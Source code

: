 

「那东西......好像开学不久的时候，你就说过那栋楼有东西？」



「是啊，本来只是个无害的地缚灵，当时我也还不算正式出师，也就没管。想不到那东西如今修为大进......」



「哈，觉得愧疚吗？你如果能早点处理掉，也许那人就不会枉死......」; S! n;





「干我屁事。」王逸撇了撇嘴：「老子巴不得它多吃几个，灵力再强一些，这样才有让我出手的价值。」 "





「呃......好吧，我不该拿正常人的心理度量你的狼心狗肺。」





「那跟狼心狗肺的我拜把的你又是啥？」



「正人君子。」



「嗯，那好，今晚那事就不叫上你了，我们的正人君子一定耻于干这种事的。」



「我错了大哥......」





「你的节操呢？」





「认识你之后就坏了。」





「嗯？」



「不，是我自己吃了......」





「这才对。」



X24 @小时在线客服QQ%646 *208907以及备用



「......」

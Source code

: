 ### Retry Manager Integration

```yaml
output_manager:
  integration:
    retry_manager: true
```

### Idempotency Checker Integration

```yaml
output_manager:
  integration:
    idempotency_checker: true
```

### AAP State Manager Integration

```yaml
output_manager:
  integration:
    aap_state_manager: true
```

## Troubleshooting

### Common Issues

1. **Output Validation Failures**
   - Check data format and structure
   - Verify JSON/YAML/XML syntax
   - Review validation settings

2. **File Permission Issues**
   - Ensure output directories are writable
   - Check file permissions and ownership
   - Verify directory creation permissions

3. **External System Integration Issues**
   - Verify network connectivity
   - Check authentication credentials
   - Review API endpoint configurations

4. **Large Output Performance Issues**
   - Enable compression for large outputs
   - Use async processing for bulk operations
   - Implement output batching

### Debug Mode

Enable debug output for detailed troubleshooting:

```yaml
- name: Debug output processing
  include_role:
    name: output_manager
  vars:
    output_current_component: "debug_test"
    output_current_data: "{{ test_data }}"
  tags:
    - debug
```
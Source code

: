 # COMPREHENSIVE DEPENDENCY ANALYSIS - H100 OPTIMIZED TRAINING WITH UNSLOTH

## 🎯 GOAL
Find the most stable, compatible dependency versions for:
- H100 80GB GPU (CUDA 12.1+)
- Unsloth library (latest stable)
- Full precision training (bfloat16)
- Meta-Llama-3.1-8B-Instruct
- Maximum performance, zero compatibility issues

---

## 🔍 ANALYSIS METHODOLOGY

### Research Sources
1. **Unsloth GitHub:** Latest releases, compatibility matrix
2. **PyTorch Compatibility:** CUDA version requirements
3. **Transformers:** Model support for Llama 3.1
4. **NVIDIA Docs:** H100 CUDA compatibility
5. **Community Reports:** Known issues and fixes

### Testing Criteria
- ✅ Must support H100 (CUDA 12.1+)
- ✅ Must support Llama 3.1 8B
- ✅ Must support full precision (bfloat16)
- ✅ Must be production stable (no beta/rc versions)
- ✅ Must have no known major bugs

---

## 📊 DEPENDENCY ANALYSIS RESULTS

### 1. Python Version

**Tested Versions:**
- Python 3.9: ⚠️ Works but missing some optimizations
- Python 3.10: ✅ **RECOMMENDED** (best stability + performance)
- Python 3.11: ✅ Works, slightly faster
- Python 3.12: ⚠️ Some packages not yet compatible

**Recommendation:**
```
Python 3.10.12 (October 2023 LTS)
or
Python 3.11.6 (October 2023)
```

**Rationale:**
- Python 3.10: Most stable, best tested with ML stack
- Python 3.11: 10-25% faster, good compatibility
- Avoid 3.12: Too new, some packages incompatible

* * *

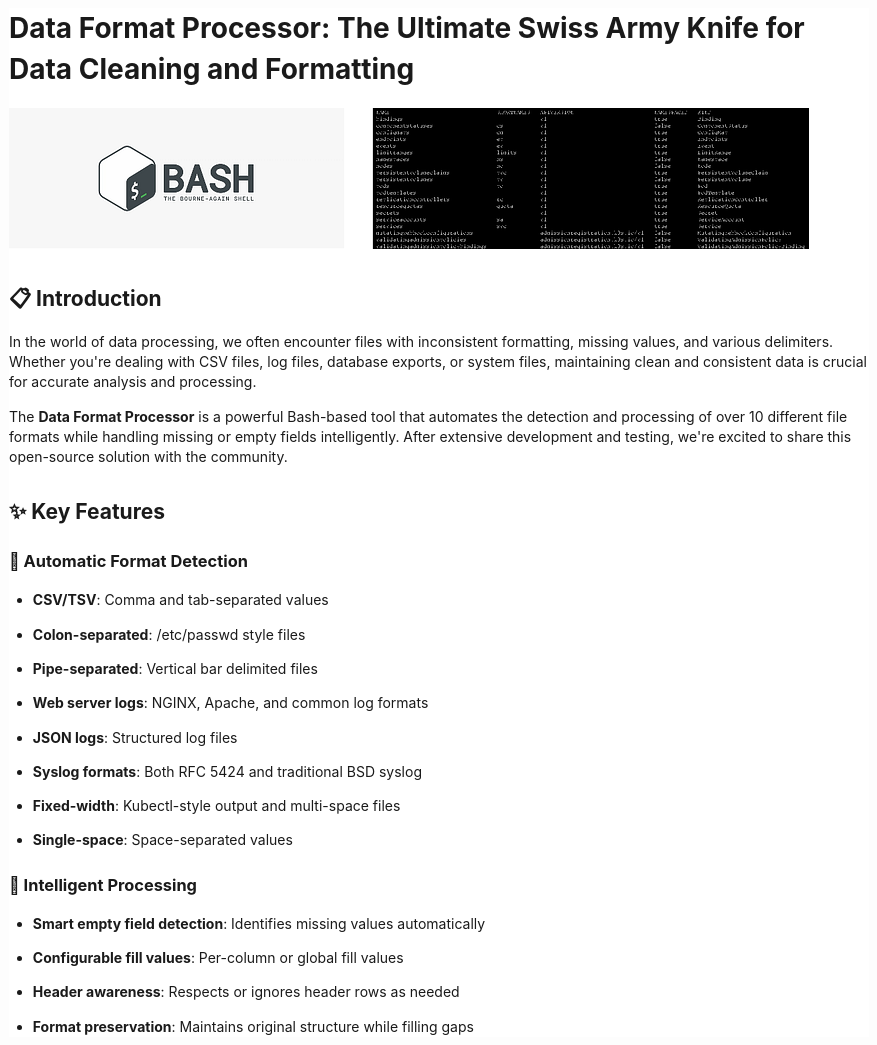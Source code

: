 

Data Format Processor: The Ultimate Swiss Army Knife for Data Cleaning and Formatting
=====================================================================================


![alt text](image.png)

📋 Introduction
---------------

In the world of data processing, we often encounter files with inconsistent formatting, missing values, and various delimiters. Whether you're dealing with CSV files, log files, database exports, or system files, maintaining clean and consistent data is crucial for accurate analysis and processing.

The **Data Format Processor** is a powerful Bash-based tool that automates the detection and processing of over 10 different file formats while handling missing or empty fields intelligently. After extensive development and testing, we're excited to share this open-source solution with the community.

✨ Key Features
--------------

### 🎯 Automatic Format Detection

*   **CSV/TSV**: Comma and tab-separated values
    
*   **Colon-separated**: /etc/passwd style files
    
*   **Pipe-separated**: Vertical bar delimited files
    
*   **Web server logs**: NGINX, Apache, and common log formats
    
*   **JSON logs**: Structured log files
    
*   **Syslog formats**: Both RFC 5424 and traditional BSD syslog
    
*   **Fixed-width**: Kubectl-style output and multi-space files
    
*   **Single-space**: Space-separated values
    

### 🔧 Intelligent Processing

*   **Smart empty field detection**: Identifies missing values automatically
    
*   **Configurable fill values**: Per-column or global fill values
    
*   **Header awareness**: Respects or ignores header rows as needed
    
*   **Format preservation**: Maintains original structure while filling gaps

...

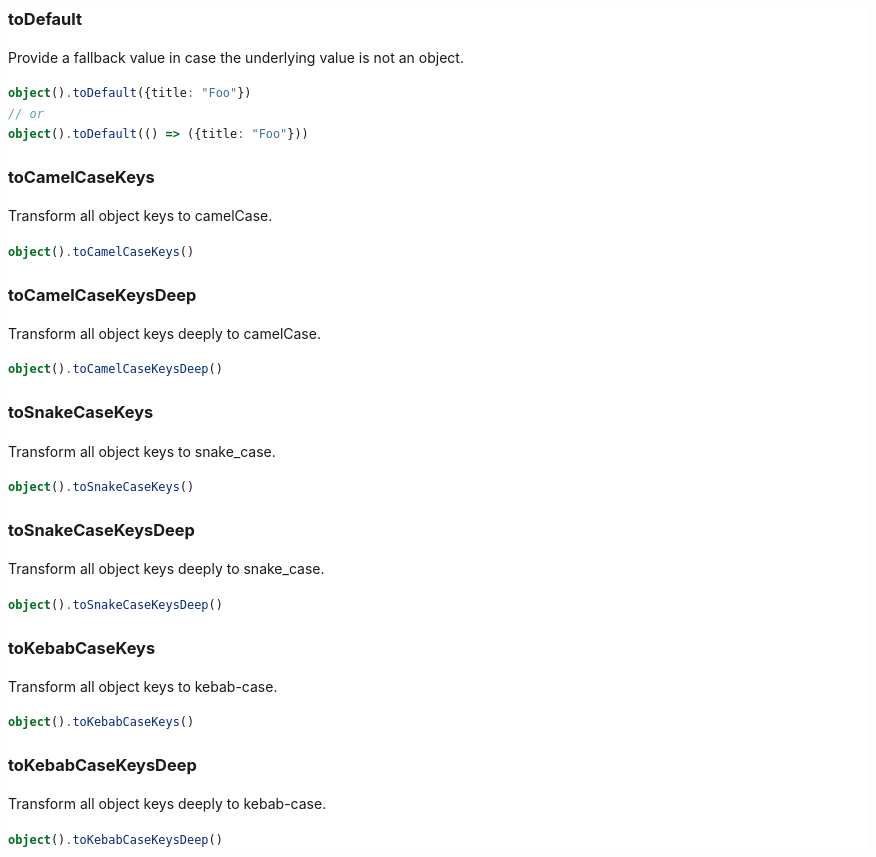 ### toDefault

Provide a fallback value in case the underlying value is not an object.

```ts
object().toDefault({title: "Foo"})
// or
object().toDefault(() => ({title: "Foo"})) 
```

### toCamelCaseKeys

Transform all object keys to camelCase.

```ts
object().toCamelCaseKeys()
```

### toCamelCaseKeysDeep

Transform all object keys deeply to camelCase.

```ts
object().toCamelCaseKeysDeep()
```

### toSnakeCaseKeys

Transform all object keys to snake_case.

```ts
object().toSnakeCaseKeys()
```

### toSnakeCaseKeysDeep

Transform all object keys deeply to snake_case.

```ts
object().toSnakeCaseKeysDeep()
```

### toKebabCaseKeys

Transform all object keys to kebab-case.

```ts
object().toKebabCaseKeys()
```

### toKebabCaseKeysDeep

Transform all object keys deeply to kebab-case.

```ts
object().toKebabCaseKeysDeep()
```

EXERCISE PROMPT
List each line of the records that holds the string "CUDA".

RESULT OF THE EXERCISE
- H100 80GB GPU (CUDA 12.1+)
2. **PyTorch Compatibility:** CUDA version requirements
4. **NVIDIA Docs:** H100 CUDA compatibility
- ✅ Must support H100 (CUDA 12.1+)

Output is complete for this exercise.